The MIT Press, ISBN 978-0262013147
, USA, 2009, English
Since John Cage we have started to prefigure what is now called the “aesthetics of failure.” Reconsidering accidents as opportunities has been the conceptual terrain of different avant garde artists ever since. All the major musicians that have founded their own career researching the “malfunction” are discussed here. Mechanically deconstructing both player devices and played media has not been just an alternative fashion, nor a mere aestheticizing of error, but a formal and conceptual process to explore. Kelly formalizes the “crack” as the nodal point in this process, being a productive break, that interrupts the usual flow and diverts the same process to a different creative development.
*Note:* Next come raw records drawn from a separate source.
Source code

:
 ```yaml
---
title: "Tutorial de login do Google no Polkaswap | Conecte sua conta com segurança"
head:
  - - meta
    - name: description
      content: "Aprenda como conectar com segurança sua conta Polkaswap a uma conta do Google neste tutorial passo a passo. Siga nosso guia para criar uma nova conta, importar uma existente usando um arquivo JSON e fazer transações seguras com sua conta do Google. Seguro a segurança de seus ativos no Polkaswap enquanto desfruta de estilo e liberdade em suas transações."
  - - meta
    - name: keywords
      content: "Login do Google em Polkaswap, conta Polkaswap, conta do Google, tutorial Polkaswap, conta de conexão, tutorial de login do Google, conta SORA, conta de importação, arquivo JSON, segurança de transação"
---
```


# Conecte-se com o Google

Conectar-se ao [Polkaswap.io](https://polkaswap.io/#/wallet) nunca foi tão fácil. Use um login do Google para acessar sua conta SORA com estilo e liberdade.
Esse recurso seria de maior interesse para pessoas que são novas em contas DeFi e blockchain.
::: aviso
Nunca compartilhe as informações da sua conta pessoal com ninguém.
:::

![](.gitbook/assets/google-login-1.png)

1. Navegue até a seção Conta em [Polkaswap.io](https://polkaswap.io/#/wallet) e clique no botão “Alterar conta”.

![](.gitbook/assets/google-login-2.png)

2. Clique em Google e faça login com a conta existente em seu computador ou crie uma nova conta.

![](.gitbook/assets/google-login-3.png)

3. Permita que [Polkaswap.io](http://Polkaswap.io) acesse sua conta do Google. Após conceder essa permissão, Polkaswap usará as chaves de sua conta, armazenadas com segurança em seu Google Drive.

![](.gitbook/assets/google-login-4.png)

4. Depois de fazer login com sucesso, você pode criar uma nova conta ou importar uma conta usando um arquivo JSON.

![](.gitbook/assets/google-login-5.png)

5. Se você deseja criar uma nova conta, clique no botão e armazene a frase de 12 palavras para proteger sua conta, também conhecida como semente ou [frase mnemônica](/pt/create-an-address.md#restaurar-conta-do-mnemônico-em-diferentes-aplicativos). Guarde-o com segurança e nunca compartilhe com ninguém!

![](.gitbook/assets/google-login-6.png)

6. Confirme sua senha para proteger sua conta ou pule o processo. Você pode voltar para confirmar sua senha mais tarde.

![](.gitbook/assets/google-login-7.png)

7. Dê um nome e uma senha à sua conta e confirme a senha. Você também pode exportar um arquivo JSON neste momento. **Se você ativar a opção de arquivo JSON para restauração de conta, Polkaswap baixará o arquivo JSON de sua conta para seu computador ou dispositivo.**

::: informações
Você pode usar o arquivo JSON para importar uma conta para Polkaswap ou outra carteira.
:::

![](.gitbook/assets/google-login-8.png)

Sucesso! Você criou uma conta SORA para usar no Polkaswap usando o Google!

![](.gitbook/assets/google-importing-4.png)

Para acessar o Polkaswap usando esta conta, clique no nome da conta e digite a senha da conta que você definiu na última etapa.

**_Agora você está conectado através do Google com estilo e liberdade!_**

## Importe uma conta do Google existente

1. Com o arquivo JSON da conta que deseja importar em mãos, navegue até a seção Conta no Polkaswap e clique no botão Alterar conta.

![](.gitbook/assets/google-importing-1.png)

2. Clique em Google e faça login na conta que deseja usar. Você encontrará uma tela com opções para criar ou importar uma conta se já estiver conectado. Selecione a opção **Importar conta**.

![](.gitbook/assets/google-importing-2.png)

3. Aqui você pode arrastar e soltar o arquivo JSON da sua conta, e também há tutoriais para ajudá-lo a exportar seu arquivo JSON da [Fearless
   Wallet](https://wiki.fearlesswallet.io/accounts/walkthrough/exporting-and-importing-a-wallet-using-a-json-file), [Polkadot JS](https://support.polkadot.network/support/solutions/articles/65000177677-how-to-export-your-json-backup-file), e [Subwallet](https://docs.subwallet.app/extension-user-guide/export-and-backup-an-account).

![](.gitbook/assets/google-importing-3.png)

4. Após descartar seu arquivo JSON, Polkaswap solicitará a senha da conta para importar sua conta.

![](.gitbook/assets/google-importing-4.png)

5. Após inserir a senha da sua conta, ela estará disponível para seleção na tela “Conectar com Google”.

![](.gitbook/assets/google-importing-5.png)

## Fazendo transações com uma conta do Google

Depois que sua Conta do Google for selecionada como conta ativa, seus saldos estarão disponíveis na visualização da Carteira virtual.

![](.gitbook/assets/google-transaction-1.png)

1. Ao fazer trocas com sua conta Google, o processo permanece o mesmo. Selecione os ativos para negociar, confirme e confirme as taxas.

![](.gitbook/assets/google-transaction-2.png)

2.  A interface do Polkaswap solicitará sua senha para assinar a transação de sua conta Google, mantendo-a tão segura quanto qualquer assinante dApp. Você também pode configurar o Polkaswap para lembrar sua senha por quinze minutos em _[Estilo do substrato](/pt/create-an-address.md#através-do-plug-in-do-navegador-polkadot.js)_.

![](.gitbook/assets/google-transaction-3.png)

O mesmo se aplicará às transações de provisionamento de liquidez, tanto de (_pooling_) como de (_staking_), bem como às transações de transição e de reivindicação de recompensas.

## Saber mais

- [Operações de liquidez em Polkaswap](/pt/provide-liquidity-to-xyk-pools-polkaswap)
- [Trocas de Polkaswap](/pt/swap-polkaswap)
This break implies a sudden switch to different perceptual categories and suggests entering a different auditory field where the unexpected become the expected. In an almost squared small format size, with the text ideally fitting in a CD booklet, this book analyzes the “crack” with all its consequences at the noise and the liquefaction of “music” boundaries. The concept of “error” has been almost absorbed in contemporaneity, as it’s more and more frequent in daily life, thanks to our dependence on digital tools and networks, and it has become even more obscure and unforeseeable with the predominance of complex digital technologies. So the mechanical materiality of disassembling and disrupting sound processes evolving into the “induction” processes of constructing glitches is definitively placing the “wrong” as an established center of interest.